Mas, o diretor brasileiro sentiu que podia adaptar o livro de Jack Kerouac, Na Estrada, para o cinema. O filme, apresentado na última quarta-feira na competição oficial de Cannes, conta a história de uma viagem.
Salles destacou que não é por acaso que muitos de seus filmes são sobre viagens na estrada. “Quando posso, evito avião e trem, e dirijo carros ou motos”, disse. O brasileiro ressaltou que gosta de se afastar o máximo possível de seu ponto de partida, porque, “quanto mais longe está de onde você vem, melhor é para entender quem é e quem se quer ser”.
O amor pelas estradas também vem do cinema, das grandes filmes de viagens de Michelangelo Antonioni, Wim Wenders ou do brasileiro Carlos Diegues.
De acordo com o diretor, no Brasil há uma grande tradição de filmes de viagens que permitem ver como o país muda entre suas regiões e com o passar do tempo. “Você vai a algum lugar e dois anos depois tudo está diferente”, disse.
É sobre essa passagem de tempo e como ela afeta as pessoas que Salles gosta de refletir em seus filmes, um pouco no estilo documentarista, mas se baseando nas suas próprias experiências.

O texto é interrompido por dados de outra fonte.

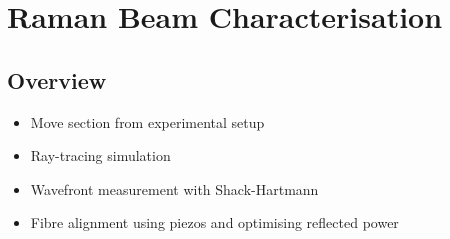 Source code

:\chapter{Raman Beam Characterisation}
\label{chap:ramanbeam}
\section{Overview}
\begin{itemize}
    \item Move section from experimental setup 
    \item Ray-tracing simulation
    \item Wavefront measurement with Shack-Hartmann
    \item Fibre alignment using piezos and optimising reflected power  
\end{itemize}

\se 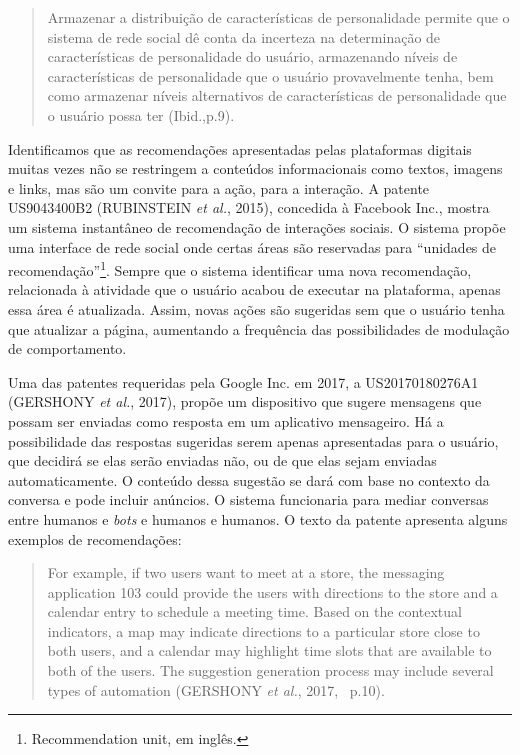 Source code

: \begin{quote}
Armazenar a distribuição de características de personalidade permite que
o sistema de rede social dê conta da incerteza na determinação de
características de personalidade do usuário, armazenando níveis de
características de personalidade que o usuário provavelmente tenha, bem
como armazenar níveis alternativos de características de personalidade
que o usuário possa ter (Ibid.,p.9).
\end{quote}

Identificamos que as recomendações apresentadas pelas plataformas
digitais muitas vezes não se restringem a conteúdos informacionais como
textos, imagens e links, mas são um convite para a ação, para a
interação. A patente US9043400B2 (RUBINSTEIN \emph{et al.}, 2015),
concedida à Facebook Inc., mostra um sistema instantâneo de recomendação
de interações sociais. O sistema propõe uma interface de rede social
onde certas áreas são reservadas para ``unidades de
recomendação''\footnote{Recommendation unit, em inglês.}. Sempre que o
sistema identificar uma nova recomendação, relacionada à atividade que o
usuário acabou de executar na plataforma, apenas essa área é atualizada.
Assim, novas ações são sugeridas sem que o usuário tenha que atualizar a
página, aumentando a frequência das possibilidades de modulação de
comportamento.

Uma das patentes requeridas pela Google Inc. em 2017, a US20170180276A1
(GERSHONY \emph{et al.}, 2017), propõe um dispositivo que sugere
mensagens que possam ser enviadas como resposta em um aplicativo
mensageiro. Há a possibilidade das respostas sugeridas serem apenas
apresentadas para o usuário, que decidirá se elas serão enviadas não, ou
de que elas sejam enviadas automaticamente. O conteúdo dessa sugestão se
dará com base no contexto da conversa e pode incluir anúncios. O sistema
funcionaria para mediar conversas entre humanos e \emph{bots} e humanos
e humanos. O texto da patente apresenta alguns exemplos de
recomendações:

\begin{quote}
For example, if two users want to meet at a store, the messaging
application 103 could provide the users with directions to the store and
a calendar entry to schedule a meeting time. Based on the contextual
indicators, a map may indicate directions to a particular store close to
both users, and a calendar may highlight time slots that are available
to both of the users. The suggestion generation process may include
several types of automation (GERSHONY \emph{et al.}, 2017,~ p.10).
\end{quote}

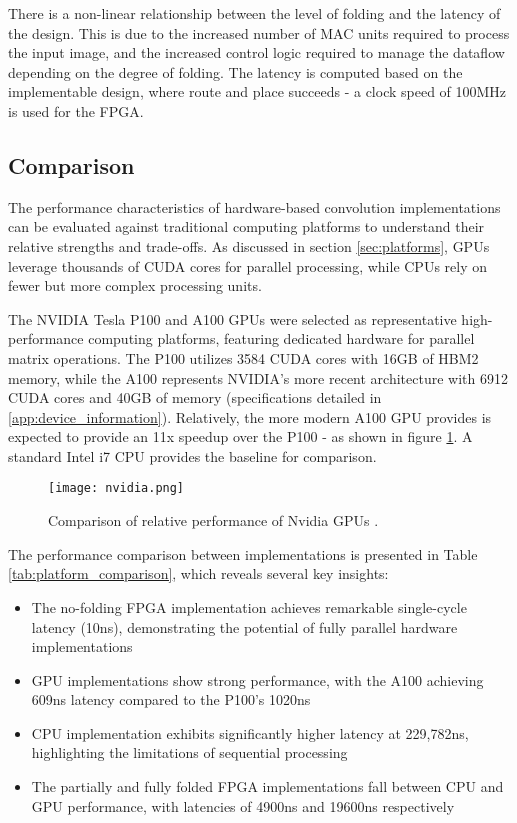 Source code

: There is a non-linear relationship between the level of folding and the latency of the design.
This is due to the increased number of MAC units required to process the input image, and the increased control logic required to manage the dataflow depending on the degree of folding.
The latency is computed based on the implementable design, where route and place succeeds - a clock speed of 100MHz is used for the FPGA.


\subsection{Comparison}
The performance characteristics of hardware-based convolution implementations can be evaluated against traditional computing platforms to understand their relative strengths and trade-offs. As discussed in section \ref{sec:platforms}, GPUs leverage thousands of CUDA cores for parallel processing, while CPUs rely on fewer but more complex processing units.

The NVIDIA Tesla P100 and A100 GPUs were selected as representative high-performance computing platforms, featuring dedicated hardware for parallel matrix operations. The P100 utilizes 3584 CUDA cores with 16GB of HBM2 memory, while the A100 represents NVIDIA's more recent architecture with 6912 CUDA cores and 40GB of memory (specifications detailed in \ref{app:device_information}). 
Relatively, the more modern A100 GPU provides is expected to provide an 11x speedup over the P100 - as shown in figure \ref{fig:nvidia}.
A standard Intel i7 CPU provides the baseline for comparison.

\begin{figure}[h]
    \centering
    \texttt{[image: nvidia.png]}
    \caption{Comparison of relative performance of Nvidia GPUs \cite{23}.}
    \label{fig:nvidia}
\end{figure}

The performance comparison between implementations is presented in Table \ref{tab:platform_comparison}, which reveals several key insights:

\begin{itemize}
    \item The no-folding FPGA implementation achieves remarkable single-cycle latency (10ns), demonstrating the potential of fully parallel hardware implementations
    \item GPU implementations show strong performance, with the A100 achieving 609ns latency compared to the P100's 1020ns
    \item CPU implementation exhibits significantly higher latency at 229,782ns, highlighting the limitations of sequential processing
    \item The partially and fully folded FPGA implementations fall between CPU and GPU performance, with latencies of 4900ns and 19600ns respectively
\end{itemize}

“Você pode sentar em um sofá e ver um documentário sobre a Patagônia, mas não vai sentir a solidão absoluta de quando está ali”. Em sua opinião, a única forma de desenvolver uma consciência crítica é através da experimentação. “Viver sua própria experiência, e não através da tela”, disse.
O diretor ainda comparou tal ideia aos acontecimentos atuais do mundo. “Na primavera árabe, a ocupação de Nova York, os indignados na Espanha, as pessoas estão usando instrumentos de redes sociais, mas não para ficar em casa, mas para estar ali, fisicamente”.
Uma revolução diferente, mas ao mesmo tempo, parecida com a narrada por Kerouac em seu livro, uma obra que Salles leu quando tinha 18 anos e que lhe impressionou.
“Por causa da liberação dos personagens, liberdade sexual, de expandir sua consciência usando drogas, de pegar uma estrada para saber de onde vinha e aonde vai”.
Mas, sobretudo, acrescentou, pela liberdade de escrever. “É preciso perceber que li o livro em 1978, durante o regime militar no Brasil, quando havia censura na imprensa, em todo tipo de arte, mas, sobretudo, censura das mentes”.